Jyoti then talked about his experiences as Chief Architect at Wily Technology, and why first generation APM was no longer serving the needs of customers in today’s modern distributed applications. Jyoti then talked about the core design principles and cultural values behind AppDynamics as a company, specifically outlining the importance of solving real problems, and why it’s critical for AppDynamics to make our customers successful. “When you buy software from AppDynamics, you’re getting a partner, not just software.”
Jyoti then finished with a call to action for attendees, asking them to be very open with feedback “Tell us what you need, help us solve your real problems – we want to become the undisputed leader in APM and can’t do this without you.”
Using AppDynamics in a highly distributed Java System Z environment:
This session was lead by Stephan Ehlen, Systems Architect at Provinzial and Mirko Novakovic, CEO of Codecentric AG. Running Java on System Z might sound like a complex, expensive and unnatural proposition for many. For Provinzial, Application Performance Management (APM) played a critical role in ensuring their applications and business was able to perform on System Z. Stephan talked about the limitations and challenges he faced around ensuring application performance and scalability.

Mirko then gave a great insight into the common problems and resource constraints of using Java on System Z, specifically around remote invocations, session management and data access. “Using SOAP might sound cool, but its actually a very expensive activity when you’re forced to marshal and un-marshal data between JVMs.” He then talked about the need to use binary protocols, so serialization and latency were kept to a minimum.
Stephan then gave a brief history of their brief experiences using toolsets from IBM, HP and dynaTrace before they eventually settled with AppDynamics in 2011. Stephan then highlighted the fact that “AppDynamics was able to auto-discover 95% of our application out-of-the-box, meaning I can spend more time managing application performance than telling my APM solution what to monitor.”
“With System Z the truth is always in Production,” added Mirko, explaining the fact that developers can only test components of an application in isolation using tools like profilers. Overall a great, deep insight into the world of managing Java application performance on System Z.

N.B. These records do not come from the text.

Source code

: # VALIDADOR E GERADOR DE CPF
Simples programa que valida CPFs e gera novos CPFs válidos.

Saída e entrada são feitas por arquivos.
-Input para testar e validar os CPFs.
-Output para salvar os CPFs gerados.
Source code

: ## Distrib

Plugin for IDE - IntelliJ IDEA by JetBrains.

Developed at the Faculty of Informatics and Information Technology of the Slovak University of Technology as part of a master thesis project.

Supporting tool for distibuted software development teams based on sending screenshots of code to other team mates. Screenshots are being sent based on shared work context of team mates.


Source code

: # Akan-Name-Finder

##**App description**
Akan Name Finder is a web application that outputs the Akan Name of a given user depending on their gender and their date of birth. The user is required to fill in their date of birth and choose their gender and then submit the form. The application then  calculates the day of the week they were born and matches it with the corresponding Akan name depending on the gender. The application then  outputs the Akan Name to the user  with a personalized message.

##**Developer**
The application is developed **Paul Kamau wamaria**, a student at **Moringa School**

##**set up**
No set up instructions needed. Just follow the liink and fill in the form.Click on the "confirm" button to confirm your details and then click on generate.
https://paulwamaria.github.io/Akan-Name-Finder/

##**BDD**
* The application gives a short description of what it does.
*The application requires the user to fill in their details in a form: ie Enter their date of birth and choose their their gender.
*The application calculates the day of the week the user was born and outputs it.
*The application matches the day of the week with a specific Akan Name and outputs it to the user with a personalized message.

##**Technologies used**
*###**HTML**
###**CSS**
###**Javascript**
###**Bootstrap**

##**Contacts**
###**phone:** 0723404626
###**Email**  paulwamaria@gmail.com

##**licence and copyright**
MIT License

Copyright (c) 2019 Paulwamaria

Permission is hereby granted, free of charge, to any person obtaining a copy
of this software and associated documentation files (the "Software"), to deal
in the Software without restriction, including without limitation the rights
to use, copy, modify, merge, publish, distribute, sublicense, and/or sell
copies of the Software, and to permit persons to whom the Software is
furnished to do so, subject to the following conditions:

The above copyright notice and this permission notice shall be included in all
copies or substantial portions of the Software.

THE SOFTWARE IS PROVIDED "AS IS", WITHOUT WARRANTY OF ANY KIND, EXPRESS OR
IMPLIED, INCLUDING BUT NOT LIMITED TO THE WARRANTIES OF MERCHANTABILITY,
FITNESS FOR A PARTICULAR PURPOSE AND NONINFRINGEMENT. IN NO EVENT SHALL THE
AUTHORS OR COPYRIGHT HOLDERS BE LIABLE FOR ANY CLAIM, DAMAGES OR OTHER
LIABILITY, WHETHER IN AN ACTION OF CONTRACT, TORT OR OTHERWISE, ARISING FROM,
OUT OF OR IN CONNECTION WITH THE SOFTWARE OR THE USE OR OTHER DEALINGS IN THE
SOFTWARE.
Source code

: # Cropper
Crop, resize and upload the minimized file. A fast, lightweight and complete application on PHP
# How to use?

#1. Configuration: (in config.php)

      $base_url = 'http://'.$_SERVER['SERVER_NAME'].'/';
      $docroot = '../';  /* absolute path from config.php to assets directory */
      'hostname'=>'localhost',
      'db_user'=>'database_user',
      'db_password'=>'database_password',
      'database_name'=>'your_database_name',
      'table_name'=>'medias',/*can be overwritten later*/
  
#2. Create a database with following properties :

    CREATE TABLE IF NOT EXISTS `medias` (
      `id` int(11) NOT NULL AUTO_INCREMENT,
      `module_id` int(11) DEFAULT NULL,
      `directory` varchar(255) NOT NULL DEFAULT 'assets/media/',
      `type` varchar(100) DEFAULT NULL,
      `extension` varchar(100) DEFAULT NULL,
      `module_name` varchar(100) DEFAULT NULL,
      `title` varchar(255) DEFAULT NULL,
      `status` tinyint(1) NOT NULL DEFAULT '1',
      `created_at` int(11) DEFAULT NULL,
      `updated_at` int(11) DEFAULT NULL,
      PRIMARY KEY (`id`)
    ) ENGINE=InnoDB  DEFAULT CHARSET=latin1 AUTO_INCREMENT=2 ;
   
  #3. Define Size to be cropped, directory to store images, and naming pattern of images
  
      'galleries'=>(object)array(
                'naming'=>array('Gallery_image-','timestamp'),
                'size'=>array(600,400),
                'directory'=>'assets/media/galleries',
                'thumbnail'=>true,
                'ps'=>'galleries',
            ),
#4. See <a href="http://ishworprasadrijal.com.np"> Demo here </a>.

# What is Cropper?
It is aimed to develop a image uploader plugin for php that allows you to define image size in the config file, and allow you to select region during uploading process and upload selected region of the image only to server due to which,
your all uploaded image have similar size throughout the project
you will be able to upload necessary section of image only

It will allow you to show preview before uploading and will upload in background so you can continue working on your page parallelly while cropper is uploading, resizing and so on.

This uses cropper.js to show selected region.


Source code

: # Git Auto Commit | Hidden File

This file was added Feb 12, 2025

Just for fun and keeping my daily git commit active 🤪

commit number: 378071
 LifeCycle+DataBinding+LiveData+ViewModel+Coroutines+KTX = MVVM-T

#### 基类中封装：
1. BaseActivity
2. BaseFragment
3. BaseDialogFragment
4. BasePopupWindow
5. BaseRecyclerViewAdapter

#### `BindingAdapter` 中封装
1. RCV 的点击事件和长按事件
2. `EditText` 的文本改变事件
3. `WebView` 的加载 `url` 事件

AppDynamics 2012 Product Roadmap
Next up was Bhaskar Sunkara, our VP of Product Experience. This was probably one of the most exciting product roadmap sessions I’ve ever witnessed – the level of interaction and excitement in the room from customers was simply staggering. To see customers engaged, firing questions at Bhaskar left, right and center was a sure sign that our roadmap was compelling. Bhaskar’s uncanny ability to pre-empt questions and give customers confident answers that AppDynamics would deliver, was pretty inspiring. For obvious reasons I can’t reveal our product roadmap here in this blog, needless to say this session went down extremely well with attendees.
Managing Agile .NET application in Production
After a brief break Kristof Berger, Chief Software Architect at Covis took to the stage. Kristof began by outlining his team’s agile methodology around 4 week sprint cycles, and why delivering releases on time with quality was so important – “When we commit features to the business, it’s all about hitting deadlines,” said Kristof.

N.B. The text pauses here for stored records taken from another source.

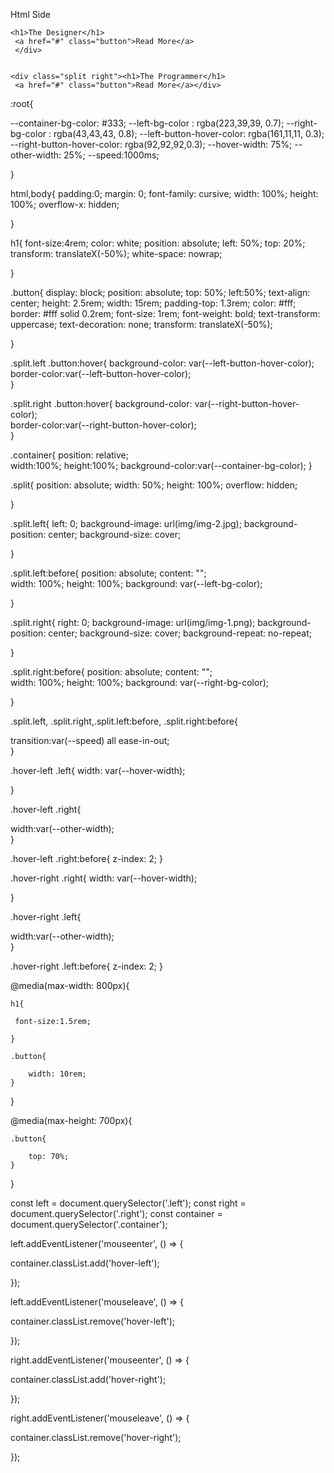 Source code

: Html Side

<!DOCTYPE html>
<html>
<head>
   <title>Split Landing Page</title>

<link rel="stylesheet" href="main.css">


</head>
    
<body>

 <div class="container">
    
  <div class="split left">
     
    <h1>The Designer</h1> 
     <a href="#" class="button">Read More</a>
     </div>  
    
    
    <div class="split right"><h1>The Programmer</h1> 
     <a href="#" class="button">Read More</a></div>
</div>   






<script src="script.js"></script>
</body>
</html>



:root{

--container-bg-color: #333;
--left-bg-color : rgba(223,39,39, 0.7);
--right-bg-color : rgba(43,43,43, 0.8);
--left-button-hover-color: rgba(161,11,11, 0.3);
--right-button-hover-color: rgba(92,92,92,0.3);
--hover-width: 75%;
--other-width: 25%;
--speed:1000ms;    
    
}

html,body{
padding:0;
margin: 0;
font-family: cursive;
width: 100%;
height: 100%;
overflow-x: hidden;

    
}

h1{
font-size:4rem;
color: white;
position: absolute;
left: 50%;
top: 20%;
transform: translateX(-50%);
white-space: nowrap;

    
    
}

.button{
display: block;
position: absolute;
top: 50%;
left:50%;
text-align: center;
height: 2.5rem;
width: 15rem;
padding-top: 1.3rem;
color: #fff;
border: #fff solid 0.2rem;
font-size: 1rem;
font-weight: bold;
text-transform: uppercase;
text-decoration: none;
transform: translateX(-50%);

}

.split.left .button:hover{
background-color: var(--left-button-hover-color);    
border-color:var(--left-button-hover-color);    
}

.split.right .button:hover{
background-color: var(--right-button-hover-color);    
border-color:var(--right-button-hover-color);    
}

.container{
 position: relative;   
 width:100%;
height:100%;
background-color:var(--container-bg-color);
}

.split{
 position: absolute;
width: 50%;
height: 100%;
overflow: hidden;

    
}

.split.left{
 left: 0;
background-image: url(img/img-2.jpg);
background-position: center;
background-size: cover;
    
}

.split.left:before{
position: absolute;
content: "";    
width: 100%;
height: 100%;
background: var(--left-bg-color);
    
    
}

.split.right{
 right: 0;
background-image: url(img/img-1.png);
background-position: center;
background-size: cover;
background-repeat: no-repeat;    
    
}

.split.right:before{
 position: absolute;
content: "";    
width: 100%;
height: 100%;
background: var(--right-bg-color);   
    
}

.split.left, .split.right,.split.left:before, .split.right:before{
    
 transition:var(--speed) all ease-in-out;   
}

.hover-left .left{
 width: var(--hover-width);   
    
}

.hover-left .right{
    
width:var(--other-width);    
}

.hover-left .right:before{
z-index: 2;
}

.hover-right .right{
 width: var(--hover-width);   
    
}

.hover-right .left{
    
width:var(--other-width);    
}

.hover-right .left:before{
z-index: 2;
}

@media(max-width: 800px){
    
    h1{
        
     font-size:1.5rem;   
   
    }   

    .button{
        
        width: 10rem;
    }

}

@media(max-height: 700px){
    
    .button{
        
        top: 70%;
    }       
    
    
}



const left = document.querySelector('.left');
const right = document.querySelector('.right');
const container = document.querySelector('.container');


left.addEventListener('mouseenter',  () => {
                      
container.classList.add('hover-left');                      
                    
});


left.addEventListener('mouseleave', () => {
                      
container.classList.remove('hover-left');                      
                    
});

right.addEventListener('mouseenter', () => {
                      
container.classList.add('hover-right');                      
                    
});


right.addEventListener('mouseleave', () => {
                      
container.classList.remove('hover-right');                      
                    
});
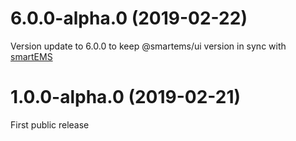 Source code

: # 6.0.0-alpha.0 (2019-02-22)
Version update to 6.0.0 to keep @smartems/ui version in sync with [smartEMS](https://github.com/smartems/smartems)

# 1.0.0-alpha.0 (2019-02-21)
First public release

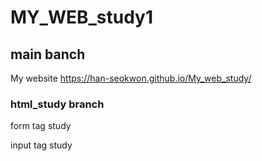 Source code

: # MY_WEB_study1

## main banch
My website https://han-seokwon.github.io/My_web_study/

### html_study branch

form tag study

input tag study




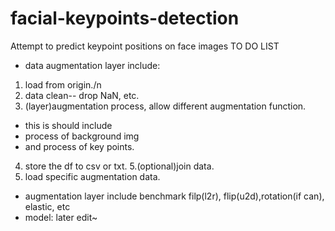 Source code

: # facial-keypoints-detection
Attempt to predict keypoint positions on face images
TO DO LIST
* data augmentation layer include:
1. load from origin./n
2. data clean-- drop NaN, etc.
3. (layer)augmentation process, allow different augmentation function.
* this is should include 
* process of background img 
* and process of key points.
4. store the df to csv or txt.
5.(optional)join data.
6. load specific augmentation data.
* augmentation layer include benchmark filp(l2r), flip(u2d),rotation(if can), elastic, etc
* model: later edit~
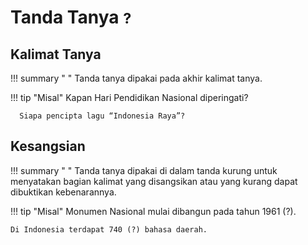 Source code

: # Tanda Tanya <small><span class="penanda">?</span></small>

## Kalimat Tanya

!!! summary " "
    Tanda tanya dipakai pada akhir kalimat tanya.

!!! tip "Misal"
      Kapan Hari Pendidikan Nasional diperingati?

      Siapa pencipta lagu “Indonesia Raya”?

## Kesangsian

!!! summary " "
    Tanda tanya dipakai di dalam tanda kurung untuk menyatakan bagian kalimat yang disangsikan atau yang kurang dapat dibuktikan kebenarannya.

!!! tip "Misal"
    Monumen Nasional mulai dibangun pada tahun 1961 (?).

    Di Indonesia terdapat 740 (?) bahasa daerah.


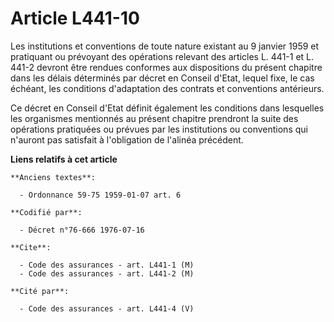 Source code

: # Article L441-10

Les institutions et conventions de toute nature existant au 9 janvier 1959 et pratiquant ou prévoyant des opérations relevant
des articles L. 441-1 et L. 441-2 devront être rendues conformes aux dispositions du présent chapitre dans les délais
déterminés par décret en Conseil d'Etat, lequel fixe, le cas échéant, les conditions d'adaptation des contrats et conventions
antérieurs.

Ce décret en Conseil d'Etat définit également les conditions dans lesquelles les organismes mentionnés au présent chapitre
prendront la suite des opérations pratiquées ou prévues par les institutions ou conventions qui n'auront pas satisfait à
l'obligation de l'alinéa précédent.

**Liens relatifs à cet article**

	**Anciens textes**:

	  - Ordonnance 59-75 1959-01-07 art. 6

	**Codifié par**:

	  - Décret n°76-666 1976-07-16

	**Cite**:

	  - Code des assurances - art. L441-1 (M)
	  - Code des assurances - art. L441-2 (M)

	**Cité par**:

	  - Code des assurances - art. L441-4 (V)
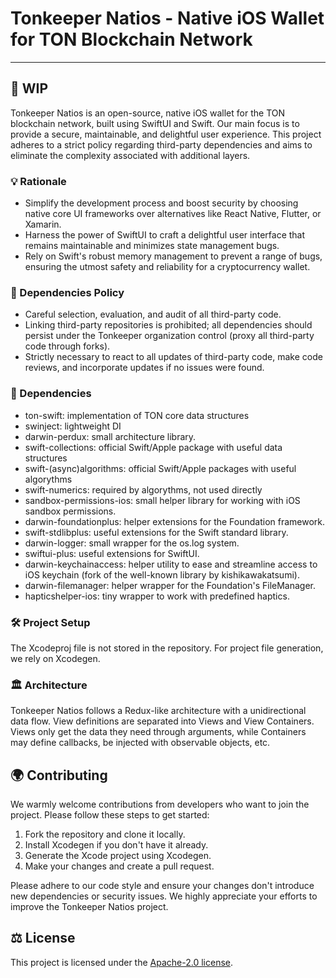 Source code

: # Tonkeeper Natios - Native iOS Wallet for TON Blockchain Network

---

## 🚧 WIP

Tonkeeper Natios is an open-source, native iOS wallet for the TON blockchain network, built using SwiftUI and Swift. Our main focus is to provide a secure, maintainable, and delightful user experience. This project adheres to a strict policy regarding third-party dependencies and aims to eliminate the complexity associated with additional layers.


### 💡 Rationale

- Simplify the development process and boost security by choosing native core UI frameworks over alternatives like React Native, Flutter, or Xamarin.
- Harness the power of SwiftUI to craft a delightful user interface that remains maintainable and minimizes state management bugs.
- Rely on Swift's robust memory management to prevent a range of bugs, ensuring the utmost safety and reliability for a cryptocurrency wallet.

### 🚨 Dependencies Policy

- Careful selection, evaluation, and audit of all third-party code.
- Linking third-party repositories is prohibited; all dependencies should persist under the Tonkeeper organization control (proxy all third-party code through forks).
- Strictly necessary to react to all updates of third-party code, make code reviews, and incorporate updates if no issues were found.

### 💼 Dependencies

- ton-swift: implementation of TON core data structures
- swinject: lightweight DI
- darwin-perdux: small architecture library.
- swift-collections: official Swift/Apple package with useful data structures 
- swift-(async)algorithms: official Swift/Apple packages with useful algorythms
- swift-numerics: required by algorythms, not used directly
- sandbox-permissions-ios: small helper library for working with iOS sandbox permissions.
- darwin-foundationplus: helper extensions for the Foundation framework.
- swift-stdlibplus: useful extensions for the Swift standard library.
- darwin-logger: small wrapper for the os.log system.
- swiftui-plus: useful extensions for SwiftUI.
- darwin-keychainaccess: helper utility to ease and streamline access to iOS keychain (fork of the well-known library by kishikawakatsumi).
- darwin-filemanager: helper wrapper for the Foundation's FileManager.
- hapticshelper-ios: tiny wrapper to work with predefined haptics.

### 🛠️ Project Setup

The Xcodeproj file is not stored in the repository. For project file generation, we rely on Xcodegen.

### 🏛️ Architecture

Tonkeeper Natios follows a Redux-like architecture with a unidirectional data flow. View definitions are separated into Views and View Containers. Views only get the data they need through arguments, while Containers may define callbacks, be injected with observable objects, etc.

## 🌍 Contributing

We warmly welcome contributions from developers who want to join the project. Please follow these steps to get started:

1. Fork the repository and clone it locally.
2. Install Xcodegen if you don't have it already.
3. Generate the Xcode project using Xcodegen.
4. Make your changes and create a pull request.

Please adhere to our code style and ensure your changes don't introduce new dependencies or security issues. We highly appreciate your efforts to improve the Tonkeeper Natios project.

## ⚖️ License

This project is licensed under the [Apache-2.0 license](LICENSE).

Kristof then talked about monitoring prior to AppDynamics, and how his dev team had built custom performance collectors into the application. Operations were using traditional monitoring solutions like SCOM to view this performance data. “Monitoring server health is a misleading indicator,” Kristof said. “Legacy tools are not suitable for distributed production environments.” Kristof pointed out that troubleshooting customer issues in production was a long, drawn out, manual process, whereby development would have to request log files and performance data which often took several hours.
AppDynamics was able to give both Dev and Ops complete visibility of their application, business transactions, and code execution in production. “We reduced our MTTR from an average of 16 hours to under 30 minutes, with most issues now taking 10 to 15 minutes to resolve,” Kristof said. “AppDynamics fundamentally changed the culture between Dev and Ops. Our teams no longer blame each other; they sit down together and collaborate using the same information to find root cause with AppDynamics.”
Kristof then walked the audience through several examples of how AppDynamics had helped his team resolve slowdowns within their business rules engine – identifying locking with SQL queries, as well as reducing the memory footprint of specific business transactions that were persisting too much data.
Customer Panel – Battle of the Architects
The last session of day one was a customer panel between Johan Sandberg from SEB (Performance Architect), Andrew Mulholland from Expedia (Operations Arch) and Kristof from Covis (Software Arch). Having different roles on the panel made the discussions and perspectives very interesting. For example, Kristof made the point that “Operations need to make more of an effort to better understand how applications are built,” rather than just being responsible for their deployment. Johan also said “Non-functional requirements like performance should not be optional throughout the application lifecycle,” explaining how production is often the first place where application performance is tested.
Time to Jam
With the day sessions over, attendees were left to “Jam” with cocktails on the hotel roof, which in our case happened to overlook the bay of Mallorca. This was a great opportunity for everyone to network, share experiences, and learn from the range of APM customers and deployments present.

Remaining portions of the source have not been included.